Check out these teacher stories on the Artful Teaching Podcast:
- Episode 28: Tina McCulloch, sixth-grade teacher, shares Visual Thinking Strategies for SEEd Phenomenon Observations
- Episode 29: Chris Roberts, elementary educator and arts coach, shares his journey from dance dad to Mr. Dance
- Episode 4: Ryan Ferre, fifth-grade teacher, shares his experiences integrating the arts during the COVID-19 pandemic
Arts pedagogy, arts appreciation, and engagement in the arts can change the culture of a school. For example, when one grade-level team member adopts arts integrated pedagogy, their success may spread and the interest and curiosity across school staff may begin to grow. When a team of teachers who appreciate the arts brings a lecture demonstration or performance to the school, they are providing all children access to engage with the arts.

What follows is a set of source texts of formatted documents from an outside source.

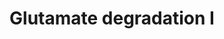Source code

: ---
annotations:
- id: PW:0001380
  parent: classic metabolic pathway
  type: Pathway Ontology
  value: glutamate degradation pathway I
authors:
- J.Heckman
- MaintBot
- AlexanderPico
- Christine Chichester
- Egonw
- Timverbruggen
- Khanspers
citedin: ''
communities: []
description: 'Based on BioCyc. '
last-edited: 2024-05-29
ndex: null
organisms:
- Saccharomyces cerevisiae
redirect_from:
- /index.php/Pathway:WP556
- /instance/WP556
- /instance/WP556_r130527
revision: r130527
schema-jsonld:
- '@context': https://schema.org/
  '@id': https://wikipathways.github.io/pathways/WP556.html
  '@type': Dataset
  creator:
    '@type': Organization
    name: WikiPathways
  description: 'Based on BioCyc. '
  keywords:
  - 4-aminobutanoate
  - CO2
  - GAD1
  - H+
  - L-glutamate
  license: CC0
  name: Glutamate degradation I
seo: CreativeWork
title: Glutamate degradation I
wpid: WP556
---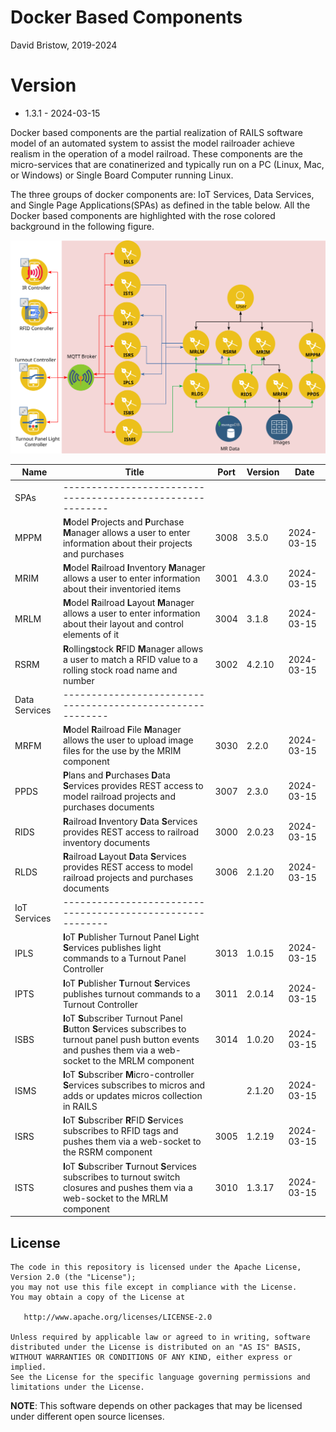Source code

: # Docker Based Components
David Bristow, 2019-2024

# Version
* 1.3.1 - 2024-03-15
 
Docker based components are the partial realization of RAILS software model of an automated system to assist the model railroader achieve realism in the operation of a model railroad. These components are the micro-services that are conatinerized and typically run on a PC (Linux, Mac, or Windows) or Single Board Computer running Linux.

The three groups of docker components are: IoT Services, Data Services, and Single Page Applications(SPAs) as defined in the table below. All the Docker based components are highlighted with the rose colored background in the following figure.

![System Design](https://github.com/djbristow/RAILS/blob/master/Docker%20Based/docker-based-ms.svg)

|Name |Title                                  |Port |Version|Date     |
|-----|----------------------------------------------------------|-----|-------|---------|
|SPAs|----------------------------------------------------------|
|MPPM|**M**odel **P**rojects and **P**urchase **M**anager allows a user to enter information about their projects and purchases|3008|3.5.0|2024-03-15|
|MRIM|**M**odel **R**ailroad **I**nventory **M**anager allows a user to enter information about their inventoried items|3001|4.3.0|2024-03-15|
|MRLM|**M**odel **R**ailroad **L**ayout **M**anager allows a user to enter information about their layout and control elements of it|3004|3.1.8|2024-03-15|
|RSRM|**R**olling**s**tock **R**FID **M**anager allows a user to match a RFID value to a rolling stock road name and number|3002|4.2.10|2024-03-15|
|Data Services|----------------------------------------------------------|
|MRFM|**M**odel **R**ailroad **F**ile **M**anager  allows the user to upload image files for the use by the MRIM component|3030|2.2.0|2024-03-15|
|PPDS|**P**lans and **P**urchases **D**ata **S**ervices  provides REST access to model railroad projects and purchases documents|3007|2.3.0|2024-03-15|
|RIDS|**R**ailroad **I**nventory **D**ata **S**ervices provides REST access to railroad inventory documents|3000|2.0.23|2024-03-15|
|RLDS|**R**ailroad **L**ayout **D**ata **S**ervices provides REST access to model railroad projects and purchases documents|3006|2.1.20|2024-03-15|
|IoT Services|----------------------------------------------------------|
|IPLS|**I**oT **P**ublisher Turnout Panel **L**ight **S**ervices publishes light commands to a Turnout Panel Controller|3013|1.0.15|2024-03-15|
|IPTS|**I**oT **P**ublisher **T**urnout **S**ervices publishes turnout commands to a Turnout Controller|3011|2.0.14|2024-03-15|
|ISBS|**I**oT **S**ubscriber Turnout Panel **B**utton **S**ervices subscribes to turnout panel push button events and pushes them via a web-socket to the MRLM component|3014|1.0.20|2024-03-15|
|ISMS|**I**oT **S**ubscriber **M**icro-controller **S**ervices subscribes to micros and adds or updates micros collection in RAILS||2.1.20|2024-03-15|
|ISRS|**I**oT **S**ubscriber **R**FID **S**ervices subscribes to RFID tags and pushes them via a web-socket to the RSRM component|3005|1.2.19|2024-03-15|
|ISTS|**I**oT **S**ubscriber **T**urnout **S**ervices subscribes to turnout switch closures and pushes them via a web-socket to the MRLM component|3010|1.3.17|2024-03-15|

## License

    The code in this repository is licensed under the Apache License, Version 2.0 (the "License");
    you may not use this file except in compliance with the License.
    You may obtain a copy of the License at

       http://www.apache.org/licenses/LICENSE-2.0

    Unless required by applicable law or agreed to in writing, software
    distributed under the License is distributed on an "AS IS" BASIS,
    WITHOUT WARRANTIES OR CONDITIONS OF ANY KIND, either express or implied.
    See the License for the specific language governing permissions and
    limitations under the License.

**NOTE**: This software depends on other packages that may be licensed under different open source licenses.

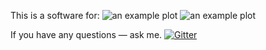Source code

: This is a software for:
![an example plot](https://devel.mephi.ru/dyokunev/voltloggerA/raw/master/doc/photo.jpg)
![an example plot](https://devel.mephi.ru/dyokunev/voltloggerA/raw/master/doc/example_graph.png)

If you have any questions — ask me. [![Gitter](https://badges.gitter.im/Join%20Chat.svg)](https://gitter.im/xaionaro/voltloggerA?utm_source=badge&utm_medium=badge&utm_campaign=pr-badge&utm_content=badge)
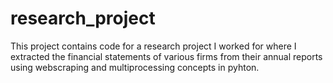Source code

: # research_project
This project contains code for a research project I worked for where I extracted the financial statements of various firms from their annual reports using webscraping and multiprocessing concepts in pyhton.
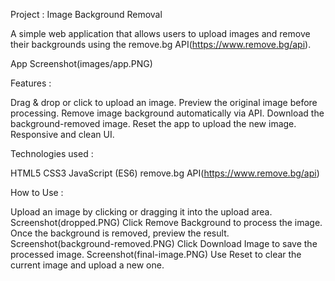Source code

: Project : Image Background Removal

A simple web application that allows users to upload images and remove their backgrounds using the remove.bg API(https://www.remove.bg/api).

App Screenshot(images/app.PNG)

Features :

Drag & drop or click to upload an image.
Preview the original image before processing.
Remove image background automatically via API.
Download the background-removed image.
Reset the app to upload the new image.
Responsive and clean UI.

Technologies used :

HTML5
CSS3
JavaScript (ES6)
remove.bg API(https://www.remove.bg/api)

How to Use :

Upload an image by clicking or dragging it into the upload area. Screenshot(dropped.PNG)
Click Remove Background to process the image.
Once the background is removed, preview the result. Screenshot(background-removed.PNG)
Click Download Image to save the processed image. Screenshot(final-image.PNG)
Use Reset to clear the current image and upload a new one.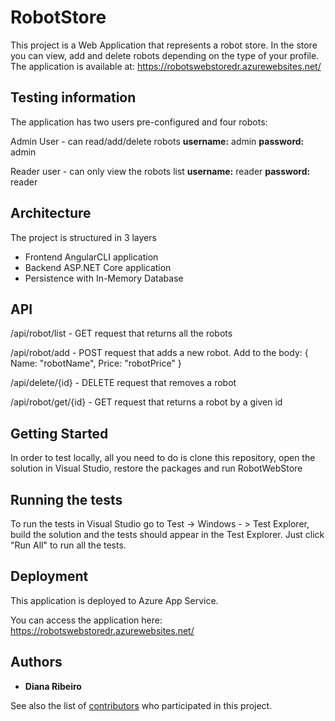# RobotStore

This project is a Web Application that represents a robot store. In the store you can view, add and delete robots depending on
the type of your profile. The application is available at: https://robotswebstoredr.azurewebsites.net/

## Testing information

The application has two users pre-configured and four robots:

Admin User - can read/add/delete robots
**username:** admin
**password:** admin

Reader user - can only view the robots list
**username:** reader
**password:** reader

## Architecture

The project is structured in 3 layers 

- Frontend AngularCLI application
- Backend ASP.NET Core application
- Persistence with In-Memory Database

## API

/api/robot/list - GET request that returns all the robots

/api/robot/add - POST request that adds a new robot.
                  Add to the body: 
                  {
                    Name: "robotName",
                    Price: "robotPrice"
                  }
                  
/api/delete/{id} - DELETE request that removes a robot

/api/robot/get/{id} - GET request that returns a robot by a given id

## Getting Started

In order to test locally, all you need to do is clone this repository, open the solution in Visual Studio, restore the packages and
run RobotWebStore

## Running the tests

To run the tests in Visual Studio go to Test -> Windows - > Test Explorer, build the solution and the tests should appear in the
Test Explorer. Just click "Run All" to run all the tests.


## Deployment

This application is deployed to Azure App Service.

You can access the application here: https://robotswebstoredr.azurewebsites.net/


## Authors

* **Diana Ribeiro** 

See also the list of [contributors](https://github.com/dianagribeiro/robotshop/graphs/contributors) who participated in this project.
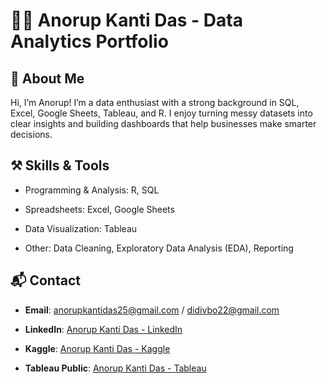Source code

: # 🧑‍💻 Anorup Kanti Das - Data Analytics Portfolio

## 📌 About Me
Hi, I’m Anorup! I’m a data enthusiast with a strong background in SQL, Excel, Google Sheets, Tableau, and R. I enjoy turning messy datasets into clear insights and building dashboards that help businesses make smarter decisions.


## ⚒️ Skills & Tools

* Programming & Analysis: R, SQL

* Spreadsheets: Excel, Google Sheets

* Data Visualization: Tableau

* Other: Data Cleaning, Exploratory Data Analysis (EDA), Reporting


## 📬 Contact

* **Email**: anorupkantidas25@gmail.com / didivbo22@gmail.com

* **LinkedIn**: [Anorup Kanti Das - LinkedIn](https://www.linkedin.com/in/anorup-kanti-das-2ba2a7246/)

* **Kaggle**: [Anorup Kanti Das - Kaggle](https://www.kaggle.com/anurupkantidas)

* **Tableau Public**: [Anorup Kanti Das - Tableau](https://public.tableau.com/app/profile/anorup.kanti.das)
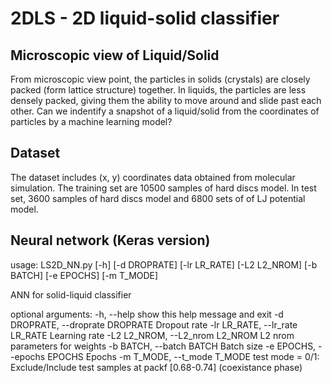 # 2DLS -  2D liquid-solid classifier

## Microscopic view of Liquid/Solid

From microscopic view point, the particles in solids (crystals) are closely packed (form lattice structure) together. In liquids, the particles are less densely packed, giving them the ability to move around and slide past each other. Can we indentify a snapshot of a liquid/solid from the coordinates of particles by a machine learning model? 

## Dataset
The dataset includes (x, y) coordinates data obtained from molecular simulation. The training set are 10500 samples of hard discs model. In test set, 3600 samples of hard discs model and 6800 sets of of LJ potential model.

## Neural network (Keras version)
usage: LS2D_NN.py [-h] [-d DROPRATE] [-lr LR_RATE] [-L2 L2_NROM] [-b BATCH]
[-e EPOCHS] [-m T_MODE]

ANN for solid-liquid classifier

optional arguments:
-h, --help            show this help message and exit
-d DROPRATE, --droprate DROPRATE
Dropout rate
-lr LR_RATE, --lr_rate LR_RATE
Learning rate
-L2 L2_NROM, --L2_nrom L2_NROM
L2 nrom parameters for weights
-b BATCH, --batch BATCH
Batch size
-e EPOCHS, --epochs EPOCHS
Epochs
-m T_MODE, --t_mode T_MODE
test mode = 0/1: Exclude/Include test samples at packf
[0.68-0.74] (coexistance phase)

This experience can help admin, staff, and teachers see students in new ways as they respond, reflect, and engage with the performance.
As the visionary leader, the principal is a key part of building an arts-rich culture in a school. Supportive administrators can make it easier for teachers to achieve their goals for student learning experiences.
Consider the impact of the arts on the following elements of school culture, and/or how these elements of school culture can support arts learning:
- Mission, vision, and school goals
- Well-being of staff, admin, teachers, and students
- Collaboration between staff, students, parents, and community
- Professional Learning Communities
- Pedagogy and learning theory (problem-based learning, experiential learning, project-based learning, self-directed learning, deep learning)
- Student attendance
- Discipline practices
- School events, programs, celebrations, and initiatives (performances, field trips, PTA, after-school activities, assemblies, competitions, fairs, etc.)
- Teacher autonomy and efficacy (how teachers’ judgment, expertise, and strengths are valued within the school)
Americans for the Arts partnered with Vans Custom Culture to produce a series of Ebooks titled the Arts Education Navigator. Ebook #3, “Facts & Figures,” draws on classic arts education research such as “Champions of Change,” as well as new reports like “Arts Education in America: What the Declines Mean for Arts Participation” to present key data points about the impact of the arts on students and schools.